Vooral de sacramentsprocessie in Oudenaarde was erg beroemd, vanwege de tableaux vivants, een soort levende schilderijen, die te zien waren op wagens of stellages langs de route. De personages hadden geen tekst, maar beeldden wel een belangrijke historische of Bijbelse gebeurtenis uit. Op het hoogtepunt ging het om meer dan 120 kleine toneelvoorstellingen, verzorgd door een groep mensen die bijvoorbeeld in dezelfde straat woonden. Ramakers dook in de archieven en onderzocht welke thema’s mensen kozen voor zo’n tableau vivant: “Het leert ons iets over hoeveel kennis een gemiddelde burger had van de Bijbel. In de loop van de zestiende eeuw werden er steeds meer lijdens- of passievoorstellingen verbeeld en ook steeds meer voorstellingen uit het Nieuwe en Oude Testament. De passieverering en de Bijbel namen namelijk een steeds grotere plaats in in het geloofsleven van leken-stedelingen. Die toename heeft te maken met het groeiende prestige van de processie. Het was een vorm van PR voor de stad en men had er steeds meer geld voor over.”
Geen tekst maar opvoering
Daarna is Ramakers zich bezig gaan houden met toneelteksten van rederijkers. De rederijkers waren woordkunstenaars die zich organiseerden in verenigingen en wedstrijden organiseerden. De opvoeringsteksten zijn weliswaar het enige wat ons rest van de historische voorstelling, toch probeert Ramakers die in zijn onderzoek te reconstrueren : “Net als bij de tableaux vivants raakte ik hier vooral geïnteresseerd in de vraag: wat was er in werkelijkheid te zien op het toneel? Een toneelstuk is niet alleen een tekst, maar een heel evenement.”

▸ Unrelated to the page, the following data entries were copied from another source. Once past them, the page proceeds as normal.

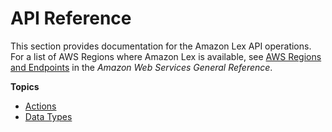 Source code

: # API Reference<a name="API_Reference"></a>

This section provides documentation for the Amazon Lex API operations\. For a list of AWS Regions where Amazon Lex is available, see [AWS Regions and Endpoints](http://docs.aws.amazon.com/general/latest/gr/rande.html#lex_region) in the *Amazon Web Services General Reference*\.

**Topics**
+ [Actions](API_Operations.md)
+ [Data Types](API_Types.md) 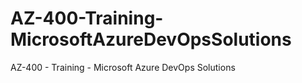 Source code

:# AZ-400-Training-MicrosoftAzureDevOpsSolutions
AZ-400 - Training - Microsoft Azure DevOps Solutions
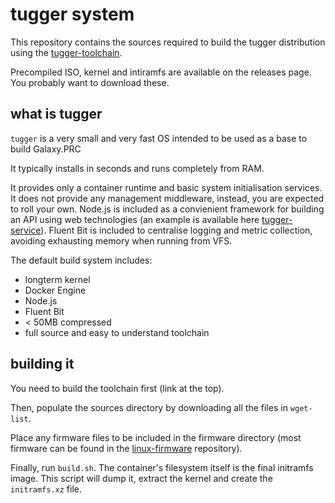 # tugger system

This repository contains the sources required to build the tugger distribution using the [tugger-toolchain](https://github.com/kxes/tugger-toolchain).

Precompiled ISO, kernel and intiramfs are available on the releases page. You probably want to download these.

## what is tugger

`tugger` is a very small and very fast OS intended to be used as a base to build Galaxy.PRC

It typically installs in seconds and runs completely from RAM.

It provides only a container runtime and basic system initialisation services. It does not provide any management middleware, instead, you are expected to roll your own. 
Node.js is included as a convienient framework for building an API using web technologies (an example is available here [tugger-service](https://github.com/kxes/tugger-service)).
Fluent Bit is included to centralise logging and metric collection, avoiding exhausting memory when running from VFS.

The default build system includes:

- longterm kernel
- Docker Engine
- Node.js
- Fluent Bit
- < 50MB compressed
- full source and easy to understand toolchain

## building it

You need to build the toolchain first (link at the top).

Then, populate the sources directory by downloading all the files in `wget-list`.

Place any firmware files to be included in the firmware directory (most firmware can be found in the [linux-firmware](http://git.kernel.org/cgit/linux/kernel/git/firmware/linux-firmware.git/tree/) repository).

Finally, run `build.sh`. The container's filesystem itself is the final initramfs image. This script will dump it, extract the kernel and create the `initramfs.xz` file.
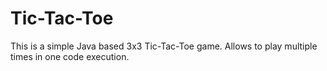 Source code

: # Tic-Tac-Toe
This is a simple Java based 3x3 Tic-Tac-Toe game. Allows to play multiple times in one code execution.
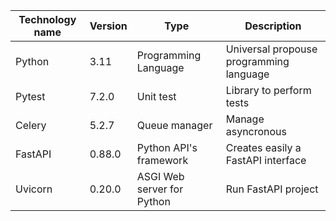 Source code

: | Technology name | Version | Type                       | Description                             |
| --------------- | ------- | -------------------------- | --------------------------------------- |
| Python          | 3.11    | Programming Language       | Universal propouse programming language |
| Pytest          | 7.2.0   | Unit test                  | Library to perform tests                |
| Celery          | 5.2.7   | Queue manager              | Manage asyncronous                      |
| FastAPI         | 0.88.0  | Python API's framework     | Creates easily a FastAPI interface      |
| Uvicorn         | 0.20.0  | ASGI Web server for Python | Run FastAPI project                     |
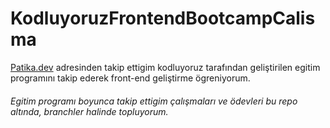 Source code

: # KodluyoruzFrontendBootcampCalisma

[Patika.dev](https://www.patika.dev/egitimler/frontend-web-development-patikasi) adresinden takip ettigim 
kodluyoruz tarafından geliştirilen egitim programını takip ederek front-end geliştirme ögreniyorum.

###### Egitim programı boyunca takip ettigim çalışmaları ve ödevleri bu repo altında, branchler halinde topluyorum.

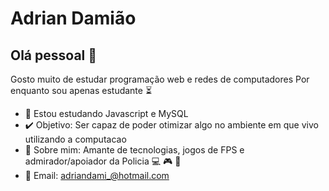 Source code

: 
# Adrian Damião

## Olá pessoal 👋
Gosto muito de estudar programação web e redes de computadores
Por enquanto sou apenas estudante :hourglass_flowing_sand:

- 🌱 Estou estudando Javascript e MySQL
- :heavy_check_mark: Objetivo: Ser capaz de poder otimizar algo no ambiente em que vivo utilizando a computacao
- 💬 Sobre mim: Amante de tecnologias, jogos de FPS e admirador/apoiador da Policia :computer: :video_game: :rotating_light:
- :e-mail: Email: adriandami_@hotmail.com


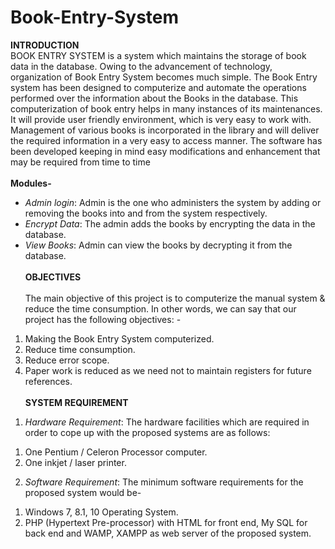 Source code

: # Book-Entry-System
**INTRODUCTION**<br>
BOOK ENTRY SYSTEM is a system which maintains the storage of book 
data in the database. Owing to the advancement of technology, organization of Book Entry 
System becomes much simple. The Book Entry system has been designed to computerize and 
automate the operations performed over the information about the Books in the database. This 
computerization of book entry helps in many instances of its maintenances. It will provide user friendly environment, which is very easy to 
work with. Management of various books is incorporated in the library and will deliver the 
required information in a very easy to access manner. The software has been developed keeping 
in mind easy modifications and enhancement that may be required from time to time<br><br> 
**Modules-**<br>
* _Admin login_: Admin is the one who administers the system by adding or removing the 
books into and from the system respectively.<br> 
* _Encrypt Data_: The admin adds the books by encrypting the data in the database.<br>
* _View Books_: Admin can view the books by decrypting it from the database.<br><br> 
**OBJECTIVES**<br> <br>
  The main objective of this project is to computerize the manual system & reduce the time 
consumption. In other words, we can say that our project has the following objectives: - <br> 
 
1. Making the Book Entry System computerized.<br>  
2. Reduce time consumption. <br> 
3. Reduce error scope. <br> 
4. Paper work is reduced as we need not to maintain registers for future references.<br>
<br>**SYSTEM REQUIREMENT** <br>
1) _Hardware Requirement_: 
The hardware facilities which are required in order to cope up with the proposed 
systems are as follows:
1. One Pentium / Celeron Processor computer. 
3. One inkjet / laser printer. 
2) _Software Requirement_: 
The minimum software requirements for the proposed system would be- 
1. Windows 7, 8.1, 10 Operating System. 
2. PHP (Hypertext Pre-processor) with HTML for front end, My SQL for back 
end and WAMP, XAMPP as web server of the proposed system.

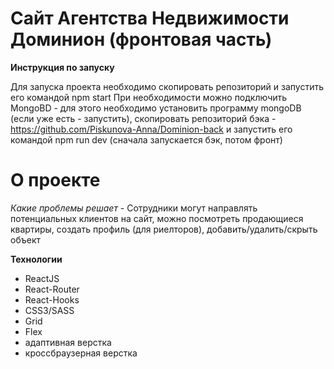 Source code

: # Сайт Агентства Недвижимости Доминион (фронтовая часть)

**Инструкция по запуску**

Для запуска проекта необходимо скопировать репозиторий и запустить его командой npm start
При необходимости можно подключить MongoBD - для этого необходимо установить программу mongoDB (если уже есть - запустить), скопировать репозиторий бэка - https://github.com/Piskunova-Anna/Dominion-back и запустить его командой npm run dev (сначала запускается бэк, потом фронт)

# О проекте

*Какие проблемы решает* - Сотрудники могут направлять потенциальных клиентов на сайт, можно посмотреть продающиеся квартиры, создать профиль (для риелторов), добавить/удалить/скрыть объект

**Технологии**

* ReactJS
* React-Router
* React-Hooks
* CSS3/SASS
* Grid
* Flex
* адаптивная верстка
* кроссбраузерная верстка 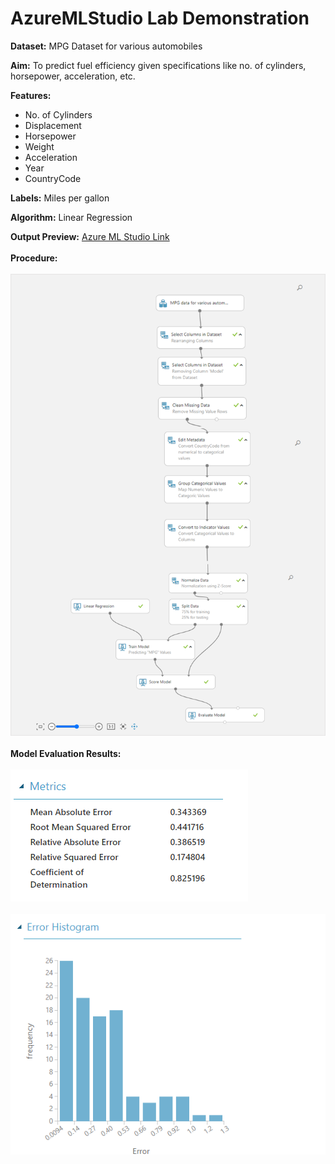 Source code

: # AzureMLStudio Lab Demonstration

**Dataset:** MPG Dataset for various automobiles<br/>

**Aim:** To predict fuel efficiency given specifications like no. of cylinders, horsepower, acceleration, etc.<br/>

**Features:**
- No. of Cylinders
- Displacement
- Horsepower
- Weight
- Acceleration
- Year
- CountryCode 

**Labels:** Miles per gallon<br/>

**Algorithm:** Linear Regression<br/>

**Output Preview:**
[Azure ML Studio Link](https://gallery.cortanaintelligence.com/Experiment/Predicting-Fuel-Efficiency)<br/><br/>
**Procedure:**<br/><br/>
<img src="https://github.com/rkasale28/Azure_Demo/blob/main/images/1.png" width="750"><br/><br/>
**Model Evaluation Results:**<br/><br/>
![Metrics](https://github.com/rkasale28/Azure_Demo/blob/main/images/2.png)<br/><br/>
![Error Histogram](https://github.com/rkasale28/Azure_Demo/blob/main/images/3.png)
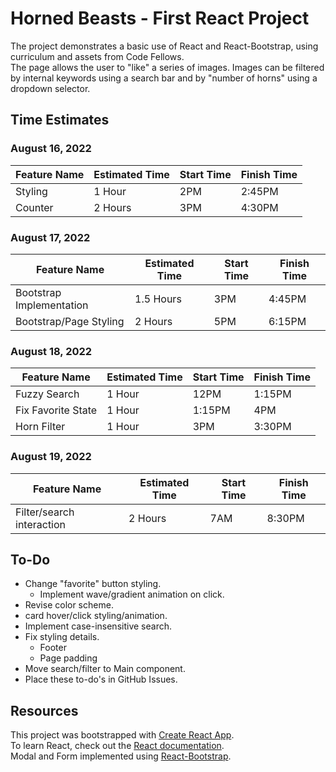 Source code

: # Horned Beasts - First React Project

The project demonstrates a basic use of React and React-Bootstrap, using curriculum and assets from Code Fellows.  
The page allows the user to "like" a series of images. Images can be filtered by internal keywords using a search bar and by "number of horns" using a dropdown selector.

## Time Estimates

### August 16, 2022

| Feature Name | Estimated Time | Start Time | Finish Time |
| ------------ | -------------- | ---------- | ----------- |
| Styling | 1 Hour | 2PM | 2:45PM |
| Counter | 2 Hours | 3PM | 4:30PM |

### August 17, 2022

| Feature Name | Estimated Time | Start Time | Finish Time |
| ------------ | -------------- | ---------- | ----------- |
| Bootstrap Implementation | 1.5 Hours | 3PM | 4:45PM |
| Bootstrap/Page Styling | 2 Hours | 5PM | 6:15PM |

### August 18, 2022

| Feature Name | Estimated Time | Start Time | Finish Time |
| ------------ | -------------- | ---------- | ----------- |
| Fuzzy Search | 1 Hour | 12PM | 1:15PM |
| Fix Favorite State | 1 Hour | 1:15PM | 4PM |
| Horn Filter | 1 Hour | 3PM | 3:30PM |

### August 19, 2022

| Feature Name | Estimated Time | Start Time | Finish Time |
| ------------ | -------------- | ---------- | ----------- |
| Filter/search interaction | 2 Hours | 7AM | 8:30PM |
  
## To-Do

- Change "favorite" button styling.
  - Implement wave/gradient animation on click.
- Revise color scheme.
- card hover/click styling/animation.
- Implement case-insensitive search.
- Fix styling details.
  - Footer
  - Page padding
- Move search/filter to Main component.
- Place these to-do's in GitHub Issues.

## Resources
This project was bootstrapped with [Create React App](https://github.com/facebook/create-react-app).  
To learn React, check out the [React documentation](https://reactjs.org/).  
Modal and Form implemented using [React-Bootstrap](https://react-bootstrap.github.io/).
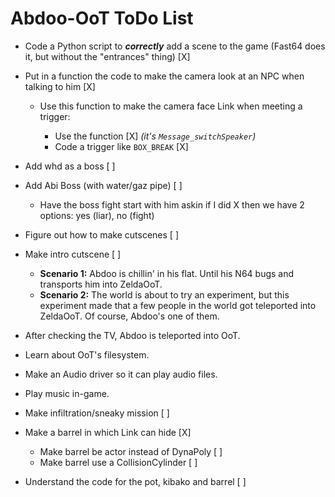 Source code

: # Abdoo-OoT ToDo List

-	Code a Python script to ***correctly*** add a scene to 
	the game (Fast64 does it, but without the "entrances" thing) [X]

-	Put in a function the code to make the camera look 
	at an NPC when talking to him [X]
	
	-	Use this function to make the camera 
	face Link when meeting a trigger:

		-	Use the function [X] *(it's `Message_switchSpeaker`)*
		-	Code a trigger like `BOX_BREAK` [X]

-	Add whd as a boss [ ]
-	Add Abi Boss (with water/gaz pipe) [ ]
	-	Have the boss fight start with him askin if I did X
	then we have 2 options: yes (liar), no (fight)

- 	Figure out how to make cutscenes [ ]
-	Make intro cutscene [ ]
	-	**Scenario 1:** Abdoo is chillin' in his flat. Until his N64 bugs
		and transports him into ZeldaOoT.
	-	**Scenario 2:** The world is about to try an experiment, but this experiment
		made that a few people in the world got teleported into ZeldaOoT.
		Of course, Abdoo's one of them.

-	After checking the TV, Abdoo is teleported into OoT.

-	Learn about OoT's filesystem.
-	Make an Audio driver so it can play audio files.
-	Play music in-game.

-	Make infiltration/sneaky mission [ ]
-	Make a barrel in which Link can hide [X]
	-	Make barrel be actor instead of DynaPoly [ ]
	-	Make barrel use a CollisionCylinder [ ]

-	Understand the code for the pot, kibako and barrel [ ]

Ramakers richt zich dus niet alleen op wat de personages zeggen, maar ook op wat er tegelijkertijd te zien was: “De toeschouwers lazen zo’n toneeltekst natuurlijk niet. Het is uiteindelijk de opvoering die het publiek te zien (en te horen) krijgt en die moeten we onderzoeken.” Hoewel van de meeste toneelstukken alleen de tekst bewaard is gebleven, kunnen we uit archiefstukken afleiden op wat voor locatie een toneelstuk werd opgevoerd en wat voor kostuums de acteurs droegen. Daarbij kan de de beeldende kunst een handje helpen: “Sommige rederijkers waren ook schilder en maakten schilderijen van onderwerpen waar ook toneelstukken over gingen.”
Emotie en esthetiek
De laatste tijd probeert Ramakers een stap verder te gaan: wat voor impact had een toneelstuk op het publiek? Dat noemt hij de ‘esthetische ervaring’. “Als toneelhistorici analyseren we een toneelstuk graag door ze te vergelijken met eerdere of latere toneelstukken over hetzelfde thema, maar dat is eigenlijk helemaal niet relevant. Ik zie het als mijn primaire taak om te begrijpen wat de oorspronkelijke toeschouwer gezien heeft en hoe die dat heeft ervaren.”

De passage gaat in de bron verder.